São múmias petrificadas.
O
que notei na leitura do romance de Edmar Oliveira é que ele, embora
narre e conte uma estória bem urdida, há momentos em que se empolga
com a outra história, a história oficiosa e oficial o que se
pode notar com a escolha do título Terra do Fogo, que não
passa de pano de fundo para a verdadeira estória de
ficção. Talvez por curiosidade, se alguém fosse desmontar o
romance, ou condensá-lo, como se fazem aos romances da
revista Seleções, primaria por manter na integra o texto
narrativo, e capar de preferência a dissertação sobre os
incêndios. Claro que a atmosfera do incêndio poderia continuar, mas
em pequenos tópicos, como subtexto, como, por exemplo, o sonho
pesadelo nas paginas 88, 89, 90.
Sei
que Edmar vivenciou, por muito tempo, esta estória, desde menino. O
personagem narrador é autobiográfico. E teve de se utilizar de um
truque, bastante inteligente, muito conhecido na história da
literatura ocidental. Trata–se do resgate de um documento onde
existe um manuscrito, um dossiê, de onde pode-se extrair
uma pista para uma estória. O vazio, as brechas, podem ser
preenchidas pela imaginação e memória criativa do autor.
O
romance de Edmar Oliveira, ainda tem as influencia de seus primeiros
livros, dois, - Ouvindo Vozes, da editora Viera Lent e Von Meduna,
editora Oficina da Palavra, os quais ele mescla crônicas,
contos, relatos, bem acabados, onde traça perfis de
tipos populares, juntamente com seu trabalho acadêmico. Pois a
ênfase dos livros, os anteriores, está colocada em relatar
resultados de pesquisas e projetos. Com pequenas pitadas de
especiaria devido ao seu estilo leve e envolvente. Este último -
Terra do Fogo, revela a grande potencialidade que o
seu autor tem para a arte de ficção.
De
um pequeno ponto, que é o casamento de Jaci com Inácio, seu primo,
que morre afogado; depois viúva, ainda menina, casa se com
Belizário, um truculento fazendeiro que a maltratava, e o
aparecimento de Absalão, que a tira de seu lugar de
origem, oferecendo lhe liberdade para a
aventura do romance, o autor tricoteia uma estória que
vai perpassando toda uma época com a duração de meio
século. Dentro de todo esse período Jaci se envolve com vários
homens que, em certo momento, representaram algum valor em sua vida.

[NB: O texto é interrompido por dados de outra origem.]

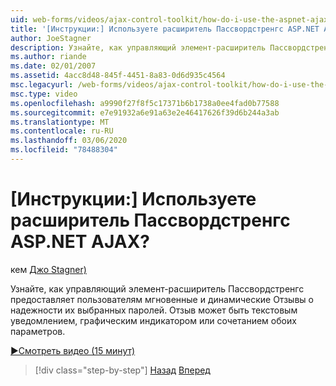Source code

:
```yaml
---
uid: web-forms/videos/ajax-control-toolkit/how-do-i-use-the-aspnet-ajax-passwordstrength-extender
title: '[Инструкции:] Используете расширитель Пассвордстренгс ASP.NET AJAX? | Документы Майкрософт'
author: JoeStagner
description: Узнайте, как управляющий элемент-расширитель Пассвордстренгс предоставляет пользователям мгновенные и динамические Отзывы о надежности их выбранных паролей. Обратная связь c...
ms.author: riande
ms.date: 02/01/2007
ms.assetid: 4acc8d48-845f-4451-8a83-0d6d935c4564
msc.legacyurl: /web-forms/videos/ajax-control-toolkit/how-do-i-use-the-aspnet-ajax-passwordstrength-extender
msc.type: video
ms.openlocfilehash: a9990f27f8f5c17371b6b1738a0ee4fad0b77588
ms.sourcegitcommit: e7e91932a6e91a63e2e46417626f39d6b244a3ab
ms.translationtype: MT
ms.contentlocale: ru-RU
ms.lasthandoff: 03/06/2020
ms.locfileid: "78488304"
---
```

# <a name="how-do-i-use-the-aspnet-ajax-passwordstrength-extender"></a>[Инструкции:] Используете расширитель Пассвордстренгс ASP.NET AJAX?

кем [Джо Stagner)](https://github.com/JoeStagner)

Узнайте, как управляющий элемент-расширитель Пассвордстренгс предоставляет пользователям мгновенные и динамические Отзывы о надежности их выбранных паролей. Отзыв может быть текстовым уведомлением, графическим индикатором или сочетанием обоих параметров.

[&#9654;Смотреть видео (15 минут)](https://channel9.msdn.com/Blogs/ASP-NET-Site-Videos/how-do-i-use-the-aspnet-ajax-passwordstrength-extender)

> [!div class="step-by-step"]
> [Назад](how-do-i-use-the-aspnet-ajax-dropshadow-extender.md)
> [Вперед](how-do-i-get-started-with-the-aspnet-ajax-animation-extender-control.md)
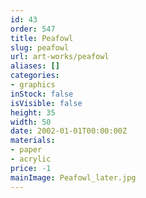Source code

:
 ```yaml
---
id: 43
order: 547
title: Peafowl
slug: peafowl
url: art-works/peafowl
aliases: []
categories:
- graphics
inStock: false
isVisible: false
height: 35
width: 50
date: 2002-01-01T00:00:00Z
materials:
- paper
- acrylic
price: -1
mainImage: Peafowl_later.jpg
---
```

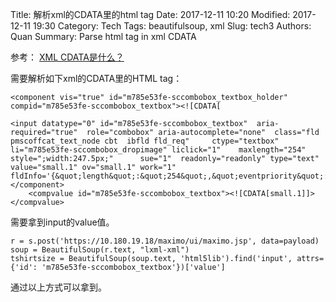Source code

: Title: 解析xml的CDATA里的html tag
Date: 2017-12-11 10:20
Modified: 2017-12-11 19:30
Category: Tech
Tags: beautifulsoup, xml
Slug: tech3
Authors: Quan
Summary: Parse html tag in xml CDATA

参考：
[XML CDATA是什么？](https://www.cnblogs.com/qiantuwuliang/archive/2010/03/29/1699361.html)

需要解析如下xml的CDATA里的HTML tag：
```
<component vis="true" id="m785e53fe-sccombobox_textbox_holder" compid="m785e53fe-sccombobox_textbox"><![CDATA[

<input datatype="0" id="m785e53fe-sccombobox_textbox"  aria-required="true"  role="combobox" aria-autocomplete="none"  class="fld pmscoffcat_text_node cbt  ibfld fld_req"     ctype="textbox"   li="m785e53fe-sccombobox_dropimage" liclick="1"    maxlength="254" style=";width:247.5px;"      sue="1"  readonly="readonly" type="text"   value="small.1" ov="small.1" work="1" fldInfo='{&quot;length&quot;:&quot;254&quot;,&quot;eventpriority&quot;:1,&quot;required&quot;:true,&quot;inttype&quot;:&quot;0&quot;}'/>]]></component>
	<compvalue id="m785e53fe-sccombobox_textbox"><![CDATA[small.1]]></compvalue>
```

需要拿到input的value值。

```
r = s.post('https://10.180.19.18/maximo/ui/maximo.jsp', data=payload)
soup = BeautifulSoup(r.text, "lxml-xml")
tshirtsize = BeautifulSoup(soup.text, 'html5lib').find('input', attrs={'id': 'm785e53fe-sccombobox_textbox'})['value']
```

通过以上方式可以拿到。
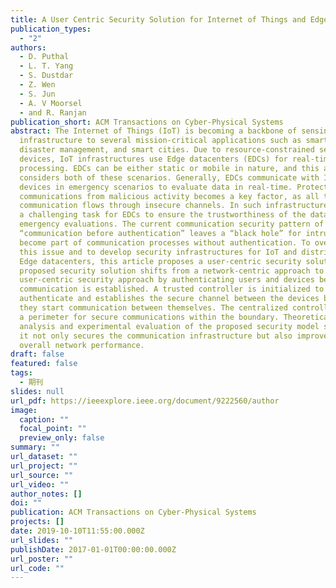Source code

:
 ```yaml
---
title: A User Centric Security Solution for Internet of Things and Edge Convergence.
publication_types:
  - "2"
authors:
  - D. Puthal
  - L. T. Yang
  - S. Dustdar
  - Z. Wen
  - S. Jun
  - A. V Moorsel
  - and R. Ranjan
publication_short: ACM Transactions on Cyber-Physical Systems
abstract: The Internet of Things (IoT) is becoming a backbone of sensing
  infrastructure to several mission-critical applications such as smart health,
  disaster management, and smart cities. Due to resource-constrained sensing
  devices, IoT infrastructures use Edge datacenters (EDCs) for real-time data
  processing. EDCs can be either static or mobile in nature, and this article
  considers both of these scenarios. Generally, EDCs communicate with IoT
  devices in emergency scenarios to evaluate data in real-time. Protecting data
  communications from malicious activity becomes a key factor, as all the
  communication flows through insecure channels. In such infrastructures, it is
  a challenging task for EDCs to ensure the trustworthiness of the data for
  emergency evaluations. The current communication security pattern of
  “communication before authentication” leaves a “black hole” for intruders to
  become part of communication processes without authentication. To overcome
  this issue and to develop security infrastructures for IoT and distributed
  Edge datacenters, this article proposes a user-centric security solution. The
  proposed security solution shifts from a network-centric approach to a
  user-centric security approach by authenticating users and devices before
  communication is established. A trusted controller is initialized to
  authenticate and establishes the secure channel between the devices before
  they start communication between themselves. The centralized controller draws
  a perimeter for secure communications within the boundary. Theoretical
  analysis and experimental evaluation of the proposed security model show that
  it not only secures the communication infrastructure but also improves the
  overall network performance.
draft: false
featured: false
tags:
  - 期刊
slides: null
url_pdf: https://ieeexplore.ieee.org/document/9222560/author
image:
  caption: ""
  focal_point: ""
  preview_only: false
summary: ""
url_dataset: ""
url_project: ""
url_source: ""
url_video: ""
author_notes: []
doi: ""
publication: ACM Transactions on Cyber-Physical Systems
projects: []
date: 2019-10-10T11:55:00.000Z
url_slides: ""
publishDate: 2017-01-01T00:00:00.000Z
url_poster: ""
url_code: ""
---
```

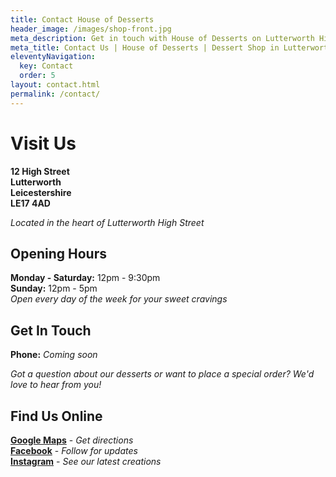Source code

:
 ```yaml
---
title: Contact House of Desserts
header_image: /images/shop-front.jpg
meta_description: Get in touch with House of Desserts on Lutterworth High Street for enquiries about our delicious desserts, custom orders, or special events.
meta_title: Contact Us | House of Desserts | Dessert Shop in Lutterworth
eleventyNavigation:
  key: Contact
  order: 5
layout: contact.html
permalink: /contact/
---
```


# Visit Us

**12 High Street**  
**Lutterworth**  
**Leicestershire**  
**LE17 4AD**

*Located in the heart of Lutterworth High Street*

## Opening Hours

**Monday - Saturday:** 12pm - 9:30pm  
**Sunday:** 12pm - 5pm  
*Open every day of the week for your sweet cravings*

## Get In Touch

**Phone:** *Coming soon*

*Got a question about our desserts or want to place a special order? We'd love to hear from you!*

## Find Us Online

[**Google Maps**](https://maps.app.goo.gl/4ZMZVLooaErnYnWw6) - *Get directions*  
[**Facebook**](https://www.facebook.com/profile.php?id=61576113030850) - *Follow for updates*  
[**Instagram**](https://www.instagram.com/house_of_dessert_s) - *See our latest creations*
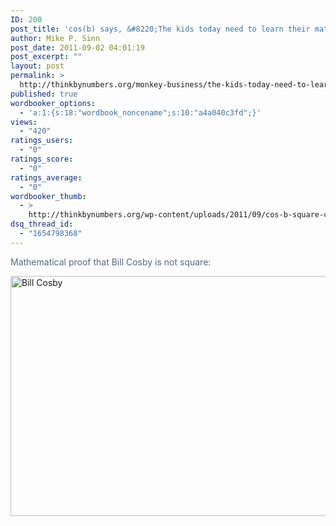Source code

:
 ```yaml
---
ID: 200
post_title: 'cos(b) says, &#8220;The kids today need to learn their mathematics, ya see!&#8221;'
author: Mike P. Sinn
post_date: 2011-09-02 04:01:19
post_excerpt: ""
layout: post
permalink: >
  http://thinkbynumbers.org/monkey-business/the-kids-today-need-to-learn-their-mathematics-ya-see/
published: true
wordbooker_options:
  - 'a:1:{s:18:"wordbook_noncename";s:10:"a4a040c3fd";}'
views:
  - "420"
ratings_users:
  - "0"
ratings_score:
  - "0"
ratings_average:
  - "0"
wordbooker_thumb:
  - >
    http://thinkbynumbers.org/wp-content/uploads/2011/09/cos-b-square-cosby-thumb-125x125-90x90.jpg
dsq_thread_id:
  - "1654798368"
---
```

<span style="color: #536a86;">Mathematical proof that Bill Cosby is not square:</span>

<img title="Bill Cosby" src="http://thinkbynumbers.org/wp-content/uploads/2011/09/tumblr_lqmd964J311r1at80o1_1280.jpg" alt="Bill Cosby" width="614" height="384" />

&nbsp;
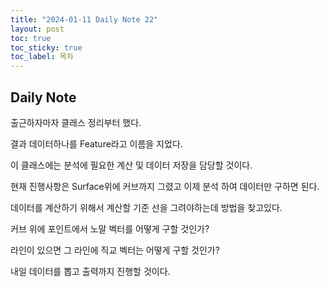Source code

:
 ```yaml
---
title: "2024-01-11 Daily Note 22"
layout: post
toc: true
toc_sticky: true
toc_label: 목차
---
```


## Daily Note

출근하자마자 클래스 정리부터 했다.

결과 데이터하나를 Feature라고 이름을 지었다.

이 클래스에는 분석에 필요한 계산 및 데이터 저장을 담당할 것이다.

현재 진행사항은 Surface위에 커브까지 그렸고 이제 분석 하여 데이터만 구하면 된다.

데이터를 계산하기 위해서 계산할 기준 선을 그려야하는데 방법을 찾고있다.

커브 위에 포인트에서 노말 벡터를 어떻게 구할 것인가?

라인이 있으면 그 라인에 직교 벡터는 어떻게 구할 것인가?

내일 데이터를 뽑고 출력까지 진행할 것이다.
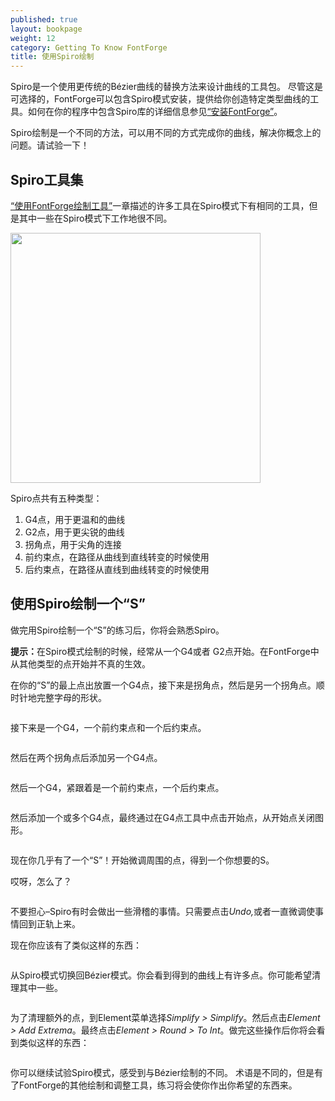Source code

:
 ```yaml
---
published: true
layout: bookpage
weight: 12
category: Getting To Know FontForge
title: 使用Spiro绘制
---
```


Spiro是一个使用更传统的B&eacute;zier曲线的替换方法来设计曲线的工具包。 尽管这是可选择的，FontForge可以包含Spiro模式安装，提供给你创造特定类型曲线的工具。如何在你的程序中包含Spiro库的详细信息参见[“安装FontForge”][“Installing FontForge”]。

Spiro绘制是一个不同的方法，可以用不同的方式完成你的曲线，解决你概念上的问题。请试验一下！

## Spiro工具集

[“使用FontForge绘制工具”][“Using the
FontForge drawing tools”]一章描述的许多工具在Spiro模式下有相同的工具，但是其中一些在Spiro模式下工作地很不同。

<img src="images/spiro_tools_labels.png" alt width="400">

Spiro点共有五种类型：
1. G4点，用于更温和的曲线
2. G2点，用于更尖锐的曲线
3. 拐角点，用于尖角的连接
4. 前约束点，在路径从曲线到直线转变的时候使用
5. 后约束点，在路径从直线到曲线转变的时候使用

## 使用Spiro绘制一个“S”

做完用Spiro绘制一个“S”的练习后，你将会熟悉Spiro。

<p class="note"><b>提示：</b>在Spiro模式绘制的时候，经常从一个G4或者
G2点开始。在FontForge中从其他类型的点开始并不真的生效。</p>

在你的“S”的最上点出放置一个G4点，接下来是拐角点，然后是另一个拐角点。顺时针地完整字母的形状。

<img src="images/S%20at%2083%20from%20Untitled1%20-_023.png" alt>

接下来是一个G4，一个前约束点和一个后约束点。

<img src="images/S%20at%2083%20from%20Untitled1%20-_022.png" alt>

然后在两个拐角点后添加另一个G4点。

<img src="images/S%20at%2083%20from%20Untitled1%20-_024.png" alt>

然后一个G4，紧跟着是一个前约束点，一个后约束点。

<img src="images/S%20at%2083%20from%20Untitled1%20-_025.png" alt>

然后添加一个或多个G4点，最终通过在G4点工具中点击开始点，从开始点关闭图形。

<img src="images/S%20at%2083%20from%20Untitled1%20-_026.png" alt>

现在你几乎有了一个“S”！开始微调周围的点，得到一个你想要的S。

<div class="warn"><p>哎呀，怎么了？</p>

<img src="images/S%20at%2083%20from%20Untitled1%20-_032.png" alt>

<p>不要担心&ndash;Spiro有时会做出一些滑稽的事情。只需要点击<i>Undo,</i>或者一直微调使事情回到正轨上来。</p></div>

现在你应该有了类似这样的东西：

<img src="images/S%20at%2083%20from%20Untitled1%20-_028.png" alt>

从Spiro模式切换回B&eacute;zier模式。你会看到得到的曲线上有许多点。你可能希望清理其中一些。 

<img src="images/S%20at%2083%20from%20Untitled1%20-_031.png" alt>

为了清理额外的点，到Element菜单选择<i>Simplify &gt; Simplify</i>。然后点击<i>Element &gt; Add Extrema</i>。最终点击<i>Element &gt; Round &gt; To Int</i>。做完这些操作后你将会看到类似这样的东西：

<img src="images/S%20at%2083%20from%20Untitled1%20-_029.png" alt>

你可以继续试验Spiro模式，感受到与B&eacute;zier绘制的不同。
术语是不同的，但是有了FontForge的其他绘制和调整工具，练习将会使你作出你希望的东西来。

[“Installing FontForge”]: Installing_Fontforge.html
[“Using the FontForge drawing tools”]: Using_the_Fontforge_Drawing_Tools.html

É a personagem mais exponencial da estória do romance e com ela que
o autor dá inicio ao seu romance
“Depois
da morte de Jaci, aconteceu algo que só agora posso revelar.”
Esta
revelação esta no dossiê. E repare como o romancista aguça logo
no começo a curiosidade do leitor. Jaci já está morta quando a
estória começa, mas, é justamente a personagem mais viva do
romance.
São
muitos os personagens que se aglomeram pelo vasto cenário suburbano
da cidade de Teresina na época dos incêndios. Multidões aflitas,
vendo seus lares devorados pela fúria do fogo, tiveram que pagar
pela modernização arquitetônica da cidade.
O
romance de caráter histórico ainda é uma vertente importante na
literatura ocidental, e o escritor Edmar Oliveira estreia muito bem
neste ramo de ficção. Não obstante, alguns reparos feitos por um
resenhista bisonho que agora volta a enfrentar Guerra e Paz.